──────── Record extracts ────────
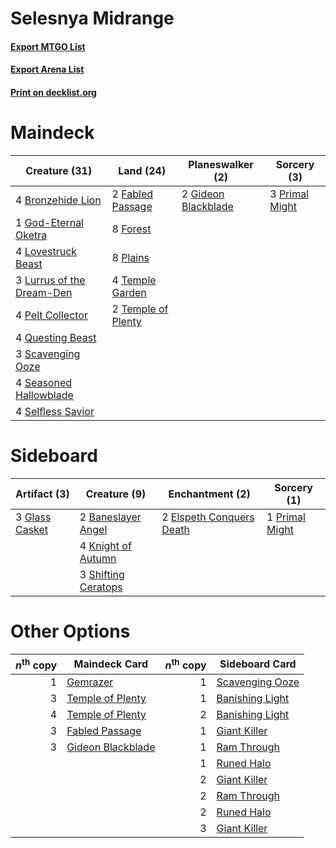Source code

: # Selesnya Midrange

#### [Export MTGO List](../collection/Selesnya%20Midrange/Selesnya%20Midrange.txt)
#### [Export Arena List](../collection/Selesnya%20Midrange/Selesnya%20Midrange_arena.txt)
#### [Print on decklist.org](http://decklist.org/?deckmain=4%09Bronzehide%20Lion%0A2%09Fabled%20Passage%0A8%09Forest%0A2%09Gideon%20Blackblade%0A1%09God-Eternal%20Oketra%0A4%09Lovestruck%20Beast%0A3%09Lurrus%20of%20the%20Dream-Den%0A4%09Pelt%20Collector%0A8%09Plains%0A3%09Primal%20Might%0A4%09Questing%20Beast%0A3%09Scavenging%20Ooze%0A4%09Seasoned%20Hallowblade%0A4%09Selfless%20Savior%0A4%09Temple%20Garden%0A2%09Temple%20of%20Plenty&deckside=2%09Baneslayer%20Angel%0A2%09Elspeth%20Conquers%20Death%0A3%09Glass%20Casket%0A4%09Knight%20of%20Autumn%0A1%09Primal%20Might%0A3%09Shifting%20Ceratops)
# Maindeck

|                                           Creature (31)                                            |                                          Land (24)                                          |                                       Planeswalker (2)                                       |                                       Sorcery (3)                                       |
|----------------------------------------------------------------------------------------------------|---------------------------------------------------------------------------------------------|----------------------------------------------------------------------------------------------|-----------------------------------------------------------------------------------------|
|4 [Bronzehide Lion](http://gatherer.wizards.com/Pages/Card/Details.aspx?multiverseid=476461)        |2 [Fabled Passage](http://gatherer.wizards.com/Pages/Card/Details.aspx?multiverseid=473206)  |2 [Gideon Blackblade](http://gatherer.wizards.com/Pages/Card/Details.aspx?multiverseid=463943)|3 [Primal Might](http://gatherer.wizards.com/Pages/Card/Details.aspx?multiverseid=485520)|
|1 [God-Eternal Oketra](http://gatherer.wizards.com/Pages/Card/Details.aspx?multiverseid=460943)     |8 [Forest](http://gatherer.wizards.com/Pages/Card/Details.aspx?multiverseid=439860)          |                                                                                              |                                                                                         |
|4 [Lovestruck Beast](http://gatherer.wizards.com/Pages/Card/Details.aspx?multiverseid=473127)       |8 [Plains](http://gatherer.wizards.com/Pages/Card/Details.aspx?multiverseid=439856)          |                                                                                              |                                                                                         |
|3 [Lurrus of the Dream-Den](http://gatherer.wizards.com/Pages/Card/Details.aspx?multiverseid=479746)|4 [Temple Garden](http://gatherer.wizards.com/Pages/Card/Details.aspx?multiverseid=405112)   |                                                                                              |                                                                                         |
|4 [Pelt Collector](http://gatherer.wizards.com/Pages/Card/Details.aspx?multiverseid=452891)         |2 [Temple of Plenty](http://gatherer.wizards.com/Pages/Card/Details.aspx?multiverseid=378537)|                                                                                              |                                                                                         |
|4 [Questing Beast](http://gatherer.wizards.com/Pages/Card/Details.aspx?multiverseid=473133)         |                                                                                             |                                                                                              |                                                                                         |
|3 [Scavenging Ooze](http://gatherer.wizards.com/Pages/Card/Details.aspx?multiverseid=420783)        |                                                                                             |                                                                                              |                                                                                         |
|4 [Seasoned Hallowblade](http://gatherer.wizards.com/Pages/Card/Details.aspx?multiverseid=485357)   |                                                                                             |                                                                                              |                                                                                         |
|4 [Selfless Savior](http://gatherer.wizards.com/Pages/Card/Details.aspx?multiverseid=485359)        |                                                                                             |                                                                                              |                                                                                         |


# Sideboard

|                                      Artifact (3)                                       |                                         Creature (9)                                         |                                          Enchantment (2)                                          |                                       Sorcery (1)                                       |
|-----------------------------------------------------------------------------------------|----------------------------------------------------------------------------------------------|---------------------------------------------------------------------------------------------------|-----------------------------------------------------------------------------------------|
|3 [Glass Casket](http://gatherer.wizards.com/Pages/Card/Details.aspx?multiverseid=472977)|2 [Baneslayer Angel](http://gatherer.wizards.com/Pages/Card/Details.aspx?multiverseid=191065) |2 [Elspeth Conquers Death](http://gatherer.wizards.com/Pages/Card/Details.aspx?multiverseid=476264)|1 [Primal Might](http://gatherer.wizards.com/Pages/Card/Details.aspx?multiverseid=485520)|
|                                                                                         |4 [Knight of Autumn](http://gatherer.wizards.com/Pages/Card/Details.aspx?multiverseid=452933) |                                                                                                   |                                                                                         |
|                                                                                         |3 [Shifting Ceratops](http://gatherer.wizards.com/Pages/Card/Details.aspx?multiverseid=466948)|                                                                                                   |                                                                                         |


# Other Options

|*n*<sup>th</sup> copy|                                       Maindeck Card                                        |*n*<sup>th</sup> copy|                                      Sideboard Card                                      |
|--------------------:|--------------------------------------------------------------------------------------------|--------------------:|------------------------------------------------------------------------------------------|
|                    1|[Gemrazer](http://gatherer.wizards.com/Pages/Card/Details.aspx?multiverseid=479675)         |                    1|[Scavenging Ooze](http://gatherer.wizards.com/Pages/Card/Details.aspx?multiverseid=420783)|
|                    3|[Temple of Plenty](http://gatherer.wizards.com/Pages/Card/Details.aspx?multiverseid=378537) |                    1|[Banishing Light](http://gatherer.wizards.com/Pages/Card/Details.aspx?multiverseid=405135)|
|                    4|[Temple of Plenty](http://gatherer.wizards.com/Pages/Card/Details.aspx?multiverseid=378537) |                    2|[Banishing Light](http://gatherer.wizards.com/Pages/Card/Details.aspx?multiverseid=405135)|
|                    3|[Fabled Passage](http://gatherer.wizards.com/Pages/Card/Details.aspx?multiverseid=473206)   |                    1|[Giant Killer](http://gatherer.wizards.com/Pages/Card/Details.aspx?multiverseid=472976)   |
|                    3|[Gideon Blackblade](http://gatherer.wizards.com/Pages/Card/Details.aspx?multiverseid=463943)|                    1|[Ram Through](http://gatherer.wizards.com/Pages/Card/Details.aspx?multiverseid=479690)    |
|                     |                                                                                            |                    1|[Runed Halo](http://gatherer.wizards.com/Pages/Card/Details.aspx?multiverseid=154005)     |
|                     |                                                                                            |                    2|[Giant Killer](http://gatherer.wizards.com/Pages/Card/Details.aspx?multiverseid=472976)   |
|                     |                                                                                            |                    2|[Ram Through](http://gatherer.wizards.com/Pages/Card/Details.aspx?multiverseid=479690)    |
|                     |                                                                                            |                    2|[Runed Halo](http://gatherer.wizards.com/Pages/Card/Details.aspx?multiverseid=154005)     |
|                     |                                                                                            |                    3|[Giant Killer](http://gatherer.wizards.com/Pages/Card/Details.aspx?multiverseid=472976)   |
────────
[Task]
An exact copy of the data above is required, printed without its pictures.

[Finished task]
Source code

: # Selesnya Midrange

#### [Export MTGO List](../collection/Selesnya%20Midrange/Selesnya%20Midrange.txt)
#### [Export Arena List](../collection/Selesnya%20Midrange/Selesnya%20Midrange_arena.txt)
#### [Print on decklist.org](http://decklist.org/?deckmain=4%09Bronzehide%20Lion%0A2%09Fabled%20Passage%0A8%09Forest%0A2%09Gideon%20Blackblade%0A1%09God-Eternal%20Oketra%0A4%09Lovestruck%20Beast%0A3%09Lurrus%20of%20the%20Dream-Den%0A4%09Pelt%20Collector%0A8%09Plains%0A3%09Primal%20Might%0A4%09Questing%20Beast%0A3%09Scavenging%20Ooze%0A4%09Seasoned%20Hallowblade%0A4%09Selfless%20Savior%0A4%09Temple%20Garden%0A2%09Temple%20of%20Plenty&deckside=2%09Baneslayer%20Angel%0A2%09Elspeth%20Conquers%20Death%0A3%09Glass%20Casket%0A4%09Knight%20of%20Autumn%0A1%09Primal%20Might%0A3%09Shifting%20Ceratops)
# Maindeck

|                                           Creature (31)                                            |                                          Land (24)                                          |                                       Planeswalker (2)                                       |                                       Sorcery (3)                                       |
|----------------------------------------------------------------------------------------------------|---------------------------------------------------------------------------------------------|----------------------------------------------------------------------------------------------|-----------------------------------------------------------------------------------------|
|4 [Bronzehide Lion](http://gatherer.wizards.com/Pages/Card/Details.aspx?multiverseid=476461)        |2 [Fabled Passage](http://gatherer.wizards.com/Pages/Card/Details.aspx?multiverseid=473206)  |2 [Gideon Blackblade](http://gatherer.wizards.com/Pages/Card/Details.aspx?multiverseid=463943)|3 [Primal Might](http://gatherer.wizards.com/Pages/Card/Details.aspx?multiverseid=485520)|
|1 [God-Eternal Oketra](http://gatherer.wizards.com/Pages/Card/Details.aspx?multiverseid=460943)     |8 [Forest](http://gatherer.wizards.com/Pages/Card/Details.aspx?multiverseid=439860)          |                                                                                              |                                                                                         |
|4 [Lovestruck Beast](http://gatherer.wizards.com/Pages/Card/Details.aspx?multiverseid=473127)       |8 [Plains](http://gatherer.wizards.com/Pages/Card/Details.aspx?multiverseid=439856)          |                                                                                              |                                                                                         |
|3 [Lurrus of the Dream-Den](http://gatherer.wizards.com/Pages/Card/Details.aspx?multiverseid=479746)|4 [Temple Garden](http://gatherer.wizards.com/Pages/Card/Details.aspx?multiverseid=405112)   |                                                                                              |                                                                                         |
|4 [Pelt Collector](http://gatherer.wizards.com/Pages/Card/Details.aspx?multiverseid=452891)         |2 [Temple of Plenty](http://gatherer.wizards.com/Pages/Card/Details.aspx?multiverseid=378537)|                                                                                              |                                                                                         |
|4 [Questing Beast](http://gatherer.wizards.com/Pages/Card/Details.aspx?multiverseid=473133)         |                                                                                             |                                                                                              |                                                                                         |
|3 [Scavenging Ooze](http://gatherer.wizards.com/Pages/Card/Details.aspx?multiverseid=420783)        |                                                                                             |                                                                                              |                                                                                         |
|4 [Seasoned Hallowblade](http://gatherer.wizards.com/Pages/Card/Details.aspx?multiverseid=485357)   |                                                                                             |                                                                                              |                                                                                         |
|4 [Selfless Savior](http://gatherer.wizards.com/Pages/Card/Details.aspx?multiverseid=485359)        |                                                                                             |                                                                                              |                                                                                         |


# Sideboard

|                                      Artifact (3)                                       |                                         Creature (9)                                         |                                          Enchantment (2)                                          |                                       Sorcery (1)                                       |
|-----------------------------------------------------------------------------------------|----------------------------------------------------------------------------------------------|---------------------------------------------------------------------------------------------------|-----------------------------------------------------------------------------------------|
|3 [Glass Casket](http://gatherer.wizards.com/Pages/Card/Details.aspx?multiverseid=472977)|2 [Baneslayer Angel](http://gatherer.wizards.com/Pages/Card/Details.aspx?multiverseid=191065) |2 [Elspeth Conquers Death](http://gatherer.wizards.com/Pages/Card/Details.aspx?multiverseid=476264)|1 [Primal Might](http://gatherer.wizards.com/Pages/Card/Details.aspx?multiverseid=485520)|
|                                                                                         |4 [Knight of Autumn](http://gatherer.wizards.com/Pages/Card/Details.aspx?multiverseid=452933) |                                                                                                   |                                                                                         |
|                                                                                         |3 [Shifting Ceratops](http://gatherer.wizards.com/Pages/Card/Details.aspx?multiverseid=466948)|                                                                                                   |                                                                                         |


# Other Options

|*n*<sup>th</sup> copy|                                       Maindeck Card                                        |*n*<sup>th</sup> copy|                                      Sideboard Card                                      |
|--------------------:|--------------------------------------------------------------------------------------------|--------------------:|------------------------------------------------------------------------------------------|
|                    1|[Gemrazer](http://gatherer.wizards.com/Pages/Card/Details.aspx?multiverseid=479675)         |                    1|[Scavenging Ooze](http://gatherer.wizards.com/Pages/Card/Details.aspx?multiverseid=420783)|
|                    3|[Temple of Plenty](http://gatherer.wizards.com/Pages/Card/Details.aspx?multiverseid=378537) |                    1|[Banishing Light](http://gatherer.wizards.com/Pages/Card/Details.aspx?multiverseid=405135)|
|                    4|[Temple of Plenty](http://gatherer.wizards.com/Pages/Card/Details.aspx?multiverseid=378537) |                    2|[Banishing Light](http://gatherer.wizards.com/Pages/Card/Details.aspx?multiverseid=405135)|
|                    3|[Fabled Passage](http://gatherer.wizards.com/Pages/Card/Details.aspx?multiverseid=473206)   |                    1|[Giant Killer](http://gatherer.wizards.com/Pages/Card/Details.aspx?multiverseid=472976)   |
|                    3|[Gideon Blackblade](http://gatherer.wizards.com/Pages/Card/Details.aspx?multiverseid=463943)|                    1|[Ram Through](http://gatherer.wizards.com/Pages/Card/Details.aspx?multiverseid=479690)    |
|                     |                                                                                            |                    1|[Runed Halo](http://gatherer.wizards.com/Pages/Card/Details.aspx?multiverseid=154005)     |
|                     |                                                                                            |                    2|[Giant Killer](http://gatherer.wizards.com/Pages/Card/Details.aspx?multiverseid=472976)   |
|                     |                                                                                            |                    2|[Ram Through](http://gatherer.wizards.com/Pages/Card/Details.aspx?multiverseid=479690)    |
|                     |                                                                                            |                    2|[Runed Halo](http://gatherer.wizards.com/Pages/Card/Details.aspx?multiverseid=154005)     |
|                     |                                                                                            |                    3|[Giant Killer](http://gatherer.wizards.com/Pages/Card/Details.aspx?multiverseid=472976)   |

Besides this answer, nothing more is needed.